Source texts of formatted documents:
*** Block opens ***

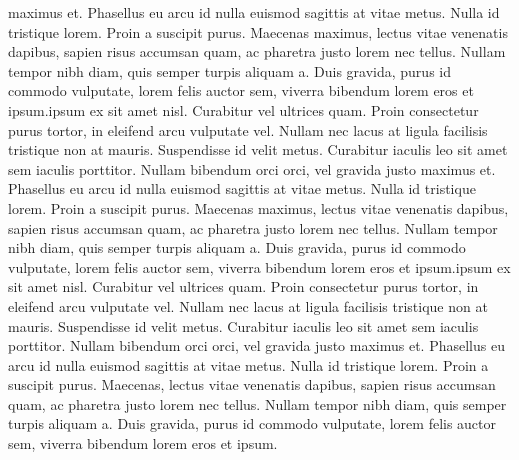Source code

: \documentclass{article}
\begin{document}
maximus et. Phasellus eu arcu id nulla euismod sagittis at vitae metus. Nulla id tristique lorem. Proin a suscipit purus. Maecenas maximus, lectus vitae venenatis dapibus, sapien risus accumsan quam, ac pharetra justo lorem nec tellus. Nullam tempor nibh diam, quis semper turpis aliquam a. Duis gravida, purus id commodo vulputate, lorem felis auctor sem, viverra bibendum lorem eros et ipsum.ipsum ex sit amet nisl. Curabitur vel ultrices quam. Proin consectetur purus tortor, in eleifend arcu vulputate vel. Nullam nec lacus at ligula facilisis tristique non at mauris. Suspendisse id velit metus. Curabitur iaculis leo sit amet sem iaculis porttitor. Nullam bibendum orci orci, vel gravida justo maximus et. Phasellus eu arcu id nulla euismod sagittis at vitae metus. Nulla id tristique lorem. Proin a suscipit purus. Maecenas maximus, lectus vitae venenatis dapibus, sapien risus accumsan quam, ac pharetra justo lorem nec tellus. Nullam tempor nibh diam, quis semper turpis aliquam a. Duis gravida, purus id commodo vulputate, lorem felis auctor sem, viverra bibendum lorem eros et ipsum.ipsum ex sit amet nisl. Curabitur vel ultrices quam. Proin consectetur purus tortor, in eleifend arcu vulputate vel. Nullam nec lacus at ligula facilisis tristique non at mauris. Suspendisse id velit metus. Curabitur iaculis leo sit amet sem iaculis porttitor. Nullam bibendum orci orci, vel gravida justo maximus et. Phasellus eu arcu id nulla euismod sagittis at vitae metus. Nulla id tristique lorem. Proin a suscipit purus. Maecenas, lectus vitae venenatis dapibus, sapien risus accumsan quam, ac pharetra justo lorem nec tellus. Nullam tempor nibh diam, quis semper turpis aliquam a. Duis gravida, purus id commodo vulputate, lorem felis auctor sem, viverra bibendum lorem eros et ipsum.

\endnumbering
\end{document}
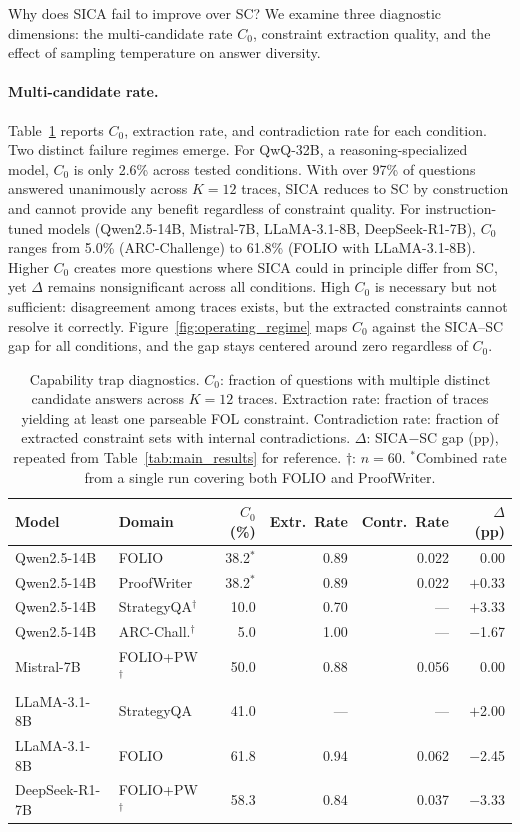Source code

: Why does SICA fail to improve over SC? We examine three diagnostic dimensions: the multi-candidate rate $C_0$, constraint extraction quality, and the effect of sampling temperature on answer diversity.

\paragraph{Multi-candidate rate.} Table~\ref{tab:capability_trap} reports $C_0$, extraction rate, and contradiction rate for each condition. Two distinct failure regimes emerge. For QwQ-32B, a reasoning-specialized model, $C_0$ is only 2.6\% across tested conditions. With over 97\% of questions answered unanimously across $K=12$ traces, SICA reduces to SC by construction and cannot provide any benefit regardless of constraint quality. For instruction-tuned models (Qwen2.5-14B, Mistral-7B, LLaMA-3.1-8B, DeepSeek-R1-7B), $C_0$ ranges from 5.0\% (ARC-Challenge) to 61.8\% (FOLIO with LLaMA-3.1-8B). Higher $C_0$ creates more questions where SICA could in principle differ from SC, yet $\Delta$ remains nonsignificant across all conditions. High $C_0$ is necessary but not sufficient: disagreement among traces exists, but the extracted constraints cannot resolve it correctly. Figure~\ref{fig:operating_regime} maps $C_0$ against the SICA--SC gap for all conditions, and the gap stays centered around zero regardless of $C_0$.

\begin{table}[t]
\centering
\small
\caption{Capability trap diagnostics. $C_0$: fraction of questions with multiple distinct candidate answers across $K=12$ traces. Extraction rate: fraction of traces yielding at least one parseable FOL constraint. Contradiction rate: fraction of extracted constraint sets with internal contradictions. $\Delta$: SICA$-$SC gap (pp), repeated from Table~\ref{tab:main_results} for reference. $\dagger$: $n=60$. $^*$Combined rate from a single run covering both FOLIO and ProofWriter.}
\label{tab:capability_trap}
\begin{tabular}{@{}llrrrr@{}}
\toprule
Model & Domain & $C_0$ (\%) & Extr.\ Rate & Contr.\ Rate & $\Delta$ (pp) \\
\midrule
Qwen2.5-14B & FOLIO & 38.2$^*$ & 0.89 & 0.022 & 0.00 \\
Qwen2.5-14B & ProofWriter & 38.2$^*$ & 0.89 & 0.022 & $+$0.33 \\
Qwen2.5-14B & StrategyQA$^\dagger$ & 10.0 & 0.70 & --- & $+$3.33 \\
Qwen2.5-14B & ARC-Chall.$^\dagger$ & 5.0 & 1.00 & --- & $-$1.67 \\
Mistral-7B & FOLIO+PW$^\dagger$ & 50.0 & 0.88 & 0.056 & 0.00 \\
LLaMA-3.1-8B & StrategyQA & 41.0 & --- & --- & $+$2.00 \\
LLaMA-3.1-8B & FOLIO & 61.8 & 0.94 & 0.062 & $-$2.45 \\
DeepSeek-R1-7B & FOLIO+PW$^\dagger$ & 58.3 & 0.84 & 0.037 & $-$3.33 \\
\bottomrule
\end{tabular}
\end{table}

*** Block closes ***

- _AIM OF THE TASK_: Look through the data above and report every line in which "begin" appears.

- _ANSWER TO THE PROBLEM_:
\begin{document}
\begin{table}[t]
\begin{tabular}{@{}llrrrr@{}}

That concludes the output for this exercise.